--- Exercise prompt ---
Repeat the stretch of entries below from the line with "into one whole." through the line with "I don't usually". Include both ends and add nothing.

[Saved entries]
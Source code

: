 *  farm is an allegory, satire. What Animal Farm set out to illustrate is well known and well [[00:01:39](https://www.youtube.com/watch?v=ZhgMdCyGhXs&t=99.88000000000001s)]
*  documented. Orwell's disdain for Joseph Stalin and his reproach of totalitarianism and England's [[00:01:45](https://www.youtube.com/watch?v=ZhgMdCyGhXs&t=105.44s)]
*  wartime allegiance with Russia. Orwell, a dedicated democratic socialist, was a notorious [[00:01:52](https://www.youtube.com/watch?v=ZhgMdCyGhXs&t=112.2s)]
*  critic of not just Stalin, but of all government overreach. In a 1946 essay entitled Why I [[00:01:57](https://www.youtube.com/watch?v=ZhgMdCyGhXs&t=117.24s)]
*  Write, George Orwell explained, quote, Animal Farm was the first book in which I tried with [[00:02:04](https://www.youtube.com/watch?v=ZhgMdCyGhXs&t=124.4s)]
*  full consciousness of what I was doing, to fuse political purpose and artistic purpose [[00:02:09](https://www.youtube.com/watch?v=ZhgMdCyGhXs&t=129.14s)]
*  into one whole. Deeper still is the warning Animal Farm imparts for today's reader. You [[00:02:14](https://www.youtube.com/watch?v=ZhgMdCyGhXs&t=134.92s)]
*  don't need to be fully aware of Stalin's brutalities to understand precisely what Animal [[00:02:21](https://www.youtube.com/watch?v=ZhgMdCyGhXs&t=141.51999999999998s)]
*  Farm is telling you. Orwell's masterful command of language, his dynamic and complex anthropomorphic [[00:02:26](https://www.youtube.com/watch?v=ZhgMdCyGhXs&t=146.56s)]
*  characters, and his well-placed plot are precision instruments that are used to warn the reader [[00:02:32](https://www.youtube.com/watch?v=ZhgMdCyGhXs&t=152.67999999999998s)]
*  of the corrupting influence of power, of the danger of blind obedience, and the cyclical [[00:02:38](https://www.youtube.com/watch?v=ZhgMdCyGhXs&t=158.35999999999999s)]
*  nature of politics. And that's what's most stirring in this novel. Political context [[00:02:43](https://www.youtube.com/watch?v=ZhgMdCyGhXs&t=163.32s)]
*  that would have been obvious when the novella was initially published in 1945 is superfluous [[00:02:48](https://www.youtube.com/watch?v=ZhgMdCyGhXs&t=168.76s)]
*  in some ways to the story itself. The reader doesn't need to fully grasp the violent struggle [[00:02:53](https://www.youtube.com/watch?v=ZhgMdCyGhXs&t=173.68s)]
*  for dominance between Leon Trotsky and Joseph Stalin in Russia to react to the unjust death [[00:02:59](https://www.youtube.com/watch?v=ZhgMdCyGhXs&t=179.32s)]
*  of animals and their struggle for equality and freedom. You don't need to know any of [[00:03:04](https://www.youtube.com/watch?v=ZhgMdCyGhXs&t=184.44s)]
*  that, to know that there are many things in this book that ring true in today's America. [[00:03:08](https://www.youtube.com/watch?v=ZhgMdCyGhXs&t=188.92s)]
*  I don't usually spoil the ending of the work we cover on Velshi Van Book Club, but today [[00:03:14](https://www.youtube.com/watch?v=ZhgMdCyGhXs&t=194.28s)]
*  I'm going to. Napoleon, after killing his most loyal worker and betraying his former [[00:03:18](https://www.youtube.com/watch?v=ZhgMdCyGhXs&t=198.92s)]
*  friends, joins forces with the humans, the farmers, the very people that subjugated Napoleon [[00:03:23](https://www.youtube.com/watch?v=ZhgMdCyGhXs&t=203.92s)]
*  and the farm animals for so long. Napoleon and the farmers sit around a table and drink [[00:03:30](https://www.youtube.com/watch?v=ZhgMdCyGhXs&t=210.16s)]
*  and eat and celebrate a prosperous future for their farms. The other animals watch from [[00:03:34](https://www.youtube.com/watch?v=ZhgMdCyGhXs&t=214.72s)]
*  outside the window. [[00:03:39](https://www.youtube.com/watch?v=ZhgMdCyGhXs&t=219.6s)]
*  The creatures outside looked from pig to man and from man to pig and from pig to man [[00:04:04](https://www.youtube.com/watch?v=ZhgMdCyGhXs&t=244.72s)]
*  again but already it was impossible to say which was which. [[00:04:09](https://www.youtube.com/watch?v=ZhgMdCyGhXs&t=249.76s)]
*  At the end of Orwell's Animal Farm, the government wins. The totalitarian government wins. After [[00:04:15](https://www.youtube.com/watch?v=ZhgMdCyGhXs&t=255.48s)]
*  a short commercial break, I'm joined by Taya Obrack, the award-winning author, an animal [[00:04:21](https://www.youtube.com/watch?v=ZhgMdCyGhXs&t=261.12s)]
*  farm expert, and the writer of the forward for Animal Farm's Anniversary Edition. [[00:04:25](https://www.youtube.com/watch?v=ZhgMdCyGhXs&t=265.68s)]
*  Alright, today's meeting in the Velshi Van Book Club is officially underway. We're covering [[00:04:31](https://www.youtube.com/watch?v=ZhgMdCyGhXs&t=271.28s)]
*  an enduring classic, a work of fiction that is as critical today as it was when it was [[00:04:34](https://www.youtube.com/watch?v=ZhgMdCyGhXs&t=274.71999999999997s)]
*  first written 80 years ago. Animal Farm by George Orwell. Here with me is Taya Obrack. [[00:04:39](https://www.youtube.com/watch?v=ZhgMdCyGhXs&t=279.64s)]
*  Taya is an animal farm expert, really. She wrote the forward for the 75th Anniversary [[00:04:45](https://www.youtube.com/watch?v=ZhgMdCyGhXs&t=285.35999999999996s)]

--- Expected output ---
*  into one whole. Deeper still is the warning Animal Farm imparts for today's reader. You [[00:02:14](https://www.youtube.com/watch?v=ZhgMdCyGhXs&t=134.92s)]
*  don't need to be fully aware of Stalin's brutalities to understand precisely what Animal [[00:02:21](https://www.youtube.com/watch?v=ZhgMdCyGhXs&t=141.51999999999998s)]
*  Farm is telling you. Orwell's masterful command of language, his dynamic and complex anthropomorphic [[00:02:26](https://www.youtube.com/watch?v=ZhgMdCyGhXs&t=146.56s)]
*  characters, and his well-placed plot are precision instruments that are used to warn the reader [[00:02:32](https://www.youtube.com/watch?v=ZhgMdCyGhXs&t=152.67999999999998s)]
*  of the corrupting influence of power, of the danger of blind obedience, and the cyclical [[00:02:38](https://www.youtube.com/watch?v=ZhgMdCyGhXs&t=158.35999999999999s)]
*  nature of politics. And that's what's most stirring in this novel. Political context [[00:02:43](https://www.youtube.com/watch?v=ZhgMdCyGhXs&t=163.32s)]
*  that would have been obvious when the novella was initially published in 1945 is superfluous [[00:02:48](https://www.youtube.com/watch?v=ZhgMdCyGhXs&t=168.76s)]
*  in some ways to the story itself. The reader doesn't need to fully grasp the violent struggle [[00:02:53](https://www.youtube.com/watch?v=ZhgMdCyGhXs&t=173.68s)]
*  for dominance between Leon Trotsky and Joseph Stalin in Russia to react to the unjust death [[00:02:59](https://www.youtube.com/watch?v=ZhgMdCyGhXs&t=179.32s)]
*  of animals and their struggle for equality and freedom. You don't need to know any of [[00:03:04](https://www.youtube.com/watch?v=ZhgMdCyGhXs&t=184.44s)]
*  that, to know that there are many things in this book that ring true in today's America. [[00:03:08](https://www.youtube.com/watch?v=ZhgMdCyGhXs&t=188.92s)]
*  I don't usually spoil the ending of the work we cover on Velshi Van Book Club, but today [[00:03:14](https://www.youtube.com/watch?v=ZhgMdCyGhXs&t=194.28s)]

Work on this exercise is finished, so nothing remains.